▶ [Goal of the exercise] Search the data for the word "Recommendation" and copy every line where it occurs.

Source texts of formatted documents

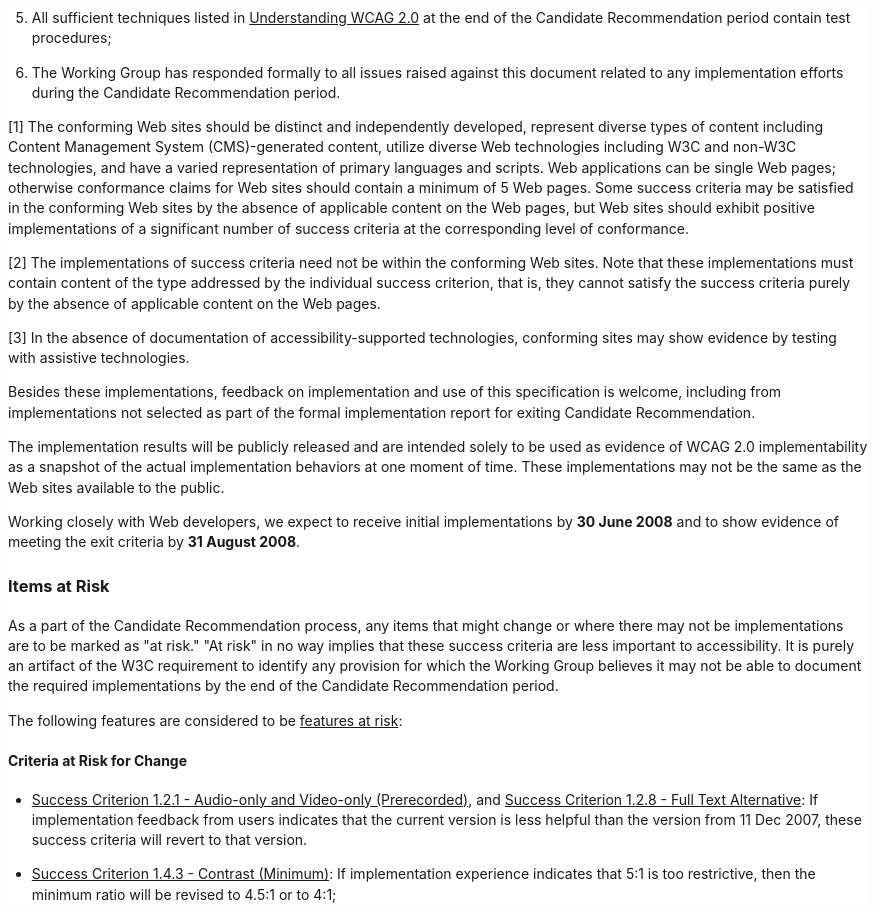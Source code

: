 5.  All sufficient techniques listed in [Understanding WCAG 2.0](http://www.w3.org/WAI/GL/WCAG20/WD-UNDERSTANDING-WCAG20/) at the end of the Candidate Recommendation period contain test procedures;

6.  The Working Group has responded formally to all issues raised against this document related to any implementation efforts during the Candidate Recommendation period.

\[1\] The conforming Web sites should be distinct and independently developed, represent diverse types of content including Content Management System (CMS)-generated content, utilize diverse Web technologies including W3C and non-W3C technologies, and have a varied representation of primary languages and scripts. Web applications can be single Web pages; otherwise conformance claims for Web sites should contain a minimum of 5 Web pages. Some success criteria may be satisfied in the conforming Web sites by the absence of applicable content on the Web pages, but Web sites should exhibit positive implementations of a significant number of success criteria at the corresponding level of conformance.

\[2\] The implementations of success criteria need not be within the conforming Web sites. Note that these implementations must contain content of the type addressed by the individual success criterion, that is, they cannot satisfy the success criteria purely by the absence of applicable content on the Web pages.

\[3\] In the absence of documentation of accessibility-supported technologies, conforming sites may show evidence by testing with assistive technologies.

Besides these implementations, feedback on implementation and use of this specification is welcome, including from implementations not selected as part of the formal implementation report for exiting Candidate Recommendation.

The implementation results will be publicly released and are intended solely to be used as evidence of WCAG 2.0 implementability as a snapshot of the actual implementation behaviors at one moment of time. These implementations may not be the same as the Web sites available to the public.

Working closely with Web developers, we expect to receive initial implementations by **30 June 2008** and to show evidence of meeting the exit criteria by **31 August 2008**.

### <span id="status_risk"></span> Items at Risk

As a part of the Candidate Recommendation process, any items that might change or where there may not be implementations are to be marked as "at risk." "At risk" in no way implies that these success criteria are less important to accessibility. It is purely an artifact of the W3C requirement to identify any provision for which the Working Group believes it may not be able to document the required implementations by the end of the Candidate Recommendation period.

The following features are considered to be [features at risk](http://www.w3.org/2005/10/Process-20051014/tr.html#at-risk-feature):

#### <span id="status_risk_change"></span> Criteria at Risk for Change

-   [Success Criterion 1.2.1 - Audio-only and Video-only (Prerecorded)](#media-equiv-av-only-alt), and [Success Criterion 1.2.8 - Full Text Alternative](#media-equiv-text-doc): If implementation feedback from users indicates that the current version is less helpful than the version from 11 Dec 2007, these success criteria will revert to that version.

-   [Success Criterion 1.4.3 - Contrast (Minimum)](#visual-audio-contrast-contrast): If implementation experience indicates that 5:1 is too restrictive, then the minimum ratio will be revised to 4.5:1 or to 4:1;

▶ [Result of the exercise]
: 5.  All sufficient techniques listed in [Understanding WCAG 2.0](http://www.w3.org/WAI/GL/WCAG20/WD-UNDERSTANDING-WCAG20/) at the end of the Candidate Recommendation period contain test procedures;
6.  The Working Group has responded formally to all issues raised against this document related to any implementation efforts during the Candidate Recommendation period.
Besides these implementations, feedback on implementation and use of this specification is welcome, including from implementations not selected as part of the formal implementation report for exiting Candidate Recommendation.
As a part of the Candidate Recommendation process, any items that might change or where there may not be implementations are to be marked as "at risk." "At risk" in no way implies that these success criteria are less important to accessibility. It is purely an artifact of the W3C requirement to identify any provision for which the Working Group believes it may not be able to document the required implementations by the end of the Candidate Recommendation period.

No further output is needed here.